WHAT YOU SHOULD DO:
Search the records below for "tool"; copy each line that has it.

______________________________

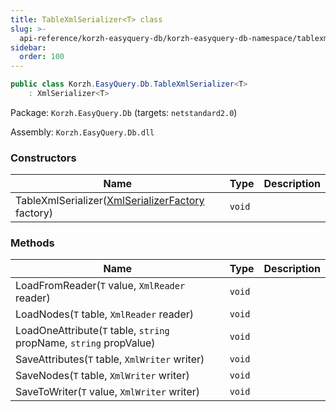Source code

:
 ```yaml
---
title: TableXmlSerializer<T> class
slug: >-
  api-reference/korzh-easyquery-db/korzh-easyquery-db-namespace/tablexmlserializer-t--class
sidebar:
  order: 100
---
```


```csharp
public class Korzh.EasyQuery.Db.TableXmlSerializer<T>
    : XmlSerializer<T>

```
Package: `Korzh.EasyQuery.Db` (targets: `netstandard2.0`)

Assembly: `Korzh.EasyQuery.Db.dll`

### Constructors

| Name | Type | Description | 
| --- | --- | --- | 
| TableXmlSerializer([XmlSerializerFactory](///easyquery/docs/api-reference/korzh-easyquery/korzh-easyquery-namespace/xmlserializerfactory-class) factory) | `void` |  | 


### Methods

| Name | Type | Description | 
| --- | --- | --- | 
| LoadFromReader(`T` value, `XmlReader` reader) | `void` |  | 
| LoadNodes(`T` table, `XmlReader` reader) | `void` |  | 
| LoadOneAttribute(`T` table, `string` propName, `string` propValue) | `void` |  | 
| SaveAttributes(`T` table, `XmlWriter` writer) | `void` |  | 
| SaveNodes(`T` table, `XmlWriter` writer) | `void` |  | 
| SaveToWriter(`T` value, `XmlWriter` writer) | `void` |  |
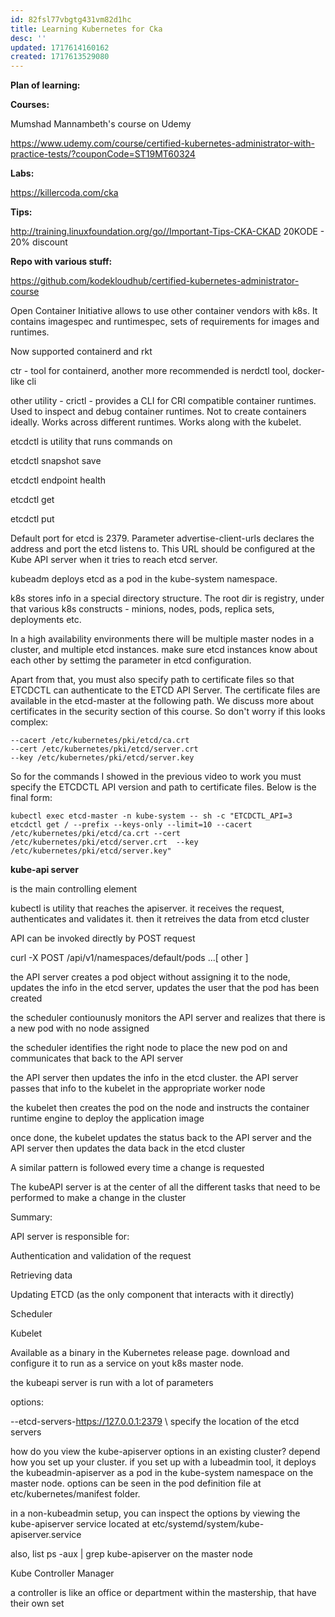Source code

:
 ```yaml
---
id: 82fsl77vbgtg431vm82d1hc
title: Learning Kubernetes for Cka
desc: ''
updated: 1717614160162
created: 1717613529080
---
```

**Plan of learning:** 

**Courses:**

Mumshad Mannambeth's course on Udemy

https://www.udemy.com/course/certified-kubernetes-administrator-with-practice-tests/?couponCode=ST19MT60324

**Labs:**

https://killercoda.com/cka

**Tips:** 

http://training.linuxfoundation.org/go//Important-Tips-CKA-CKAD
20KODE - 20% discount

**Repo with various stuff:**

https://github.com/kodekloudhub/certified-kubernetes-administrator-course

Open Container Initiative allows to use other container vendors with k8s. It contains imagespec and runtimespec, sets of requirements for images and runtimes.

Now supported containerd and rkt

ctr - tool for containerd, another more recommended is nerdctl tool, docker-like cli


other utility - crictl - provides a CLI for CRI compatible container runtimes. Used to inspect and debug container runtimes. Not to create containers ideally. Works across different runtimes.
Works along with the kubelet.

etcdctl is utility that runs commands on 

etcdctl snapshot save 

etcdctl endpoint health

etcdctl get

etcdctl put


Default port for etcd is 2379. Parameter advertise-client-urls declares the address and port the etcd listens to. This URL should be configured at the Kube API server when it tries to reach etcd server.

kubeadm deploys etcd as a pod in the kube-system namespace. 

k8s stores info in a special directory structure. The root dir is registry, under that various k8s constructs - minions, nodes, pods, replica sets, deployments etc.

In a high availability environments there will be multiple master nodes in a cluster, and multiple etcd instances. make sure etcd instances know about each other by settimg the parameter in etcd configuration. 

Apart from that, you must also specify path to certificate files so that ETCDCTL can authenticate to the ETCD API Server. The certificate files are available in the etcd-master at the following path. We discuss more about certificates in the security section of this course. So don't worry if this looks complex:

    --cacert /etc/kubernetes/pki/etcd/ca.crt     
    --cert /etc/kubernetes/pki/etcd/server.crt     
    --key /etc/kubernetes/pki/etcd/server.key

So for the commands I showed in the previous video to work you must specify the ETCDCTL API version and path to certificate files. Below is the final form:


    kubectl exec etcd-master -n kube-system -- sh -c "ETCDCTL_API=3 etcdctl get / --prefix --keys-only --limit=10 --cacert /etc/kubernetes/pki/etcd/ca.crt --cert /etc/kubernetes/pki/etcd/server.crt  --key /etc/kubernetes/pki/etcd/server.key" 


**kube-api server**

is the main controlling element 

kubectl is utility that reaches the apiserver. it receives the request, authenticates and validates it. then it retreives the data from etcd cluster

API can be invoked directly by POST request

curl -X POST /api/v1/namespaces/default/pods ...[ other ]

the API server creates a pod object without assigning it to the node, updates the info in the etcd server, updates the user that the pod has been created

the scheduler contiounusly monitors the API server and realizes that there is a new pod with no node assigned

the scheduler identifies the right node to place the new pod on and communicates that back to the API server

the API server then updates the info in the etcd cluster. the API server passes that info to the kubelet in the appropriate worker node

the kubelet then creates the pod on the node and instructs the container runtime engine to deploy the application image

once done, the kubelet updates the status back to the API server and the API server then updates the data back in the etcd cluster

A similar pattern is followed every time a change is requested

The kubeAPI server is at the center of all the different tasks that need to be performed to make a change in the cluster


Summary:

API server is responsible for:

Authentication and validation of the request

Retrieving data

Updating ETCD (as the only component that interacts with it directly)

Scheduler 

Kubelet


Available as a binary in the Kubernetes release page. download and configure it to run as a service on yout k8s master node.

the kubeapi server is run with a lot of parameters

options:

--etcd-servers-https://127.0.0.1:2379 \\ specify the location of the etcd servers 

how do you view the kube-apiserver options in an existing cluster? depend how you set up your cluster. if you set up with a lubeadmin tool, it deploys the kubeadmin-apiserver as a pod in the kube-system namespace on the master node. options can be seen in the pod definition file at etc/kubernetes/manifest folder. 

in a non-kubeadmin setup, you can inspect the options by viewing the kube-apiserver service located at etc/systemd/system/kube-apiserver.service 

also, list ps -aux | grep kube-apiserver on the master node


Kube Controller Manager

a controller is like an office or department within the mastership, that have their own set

______________________________

TASK RESPONSE:
ctr - tool for containerd, another more recommended is nerdctl tool, docker-like cli
how do you view the kube-apiserver options in an existing cluster? depend how you set up your cluster. if you set up with a lubeadmin tool, it deploys the kubeadmin-apiserver as a pod in the kube-system namespace on the master node. options can be seen in the pod definition file at etc/kubernetes/manifest folder. 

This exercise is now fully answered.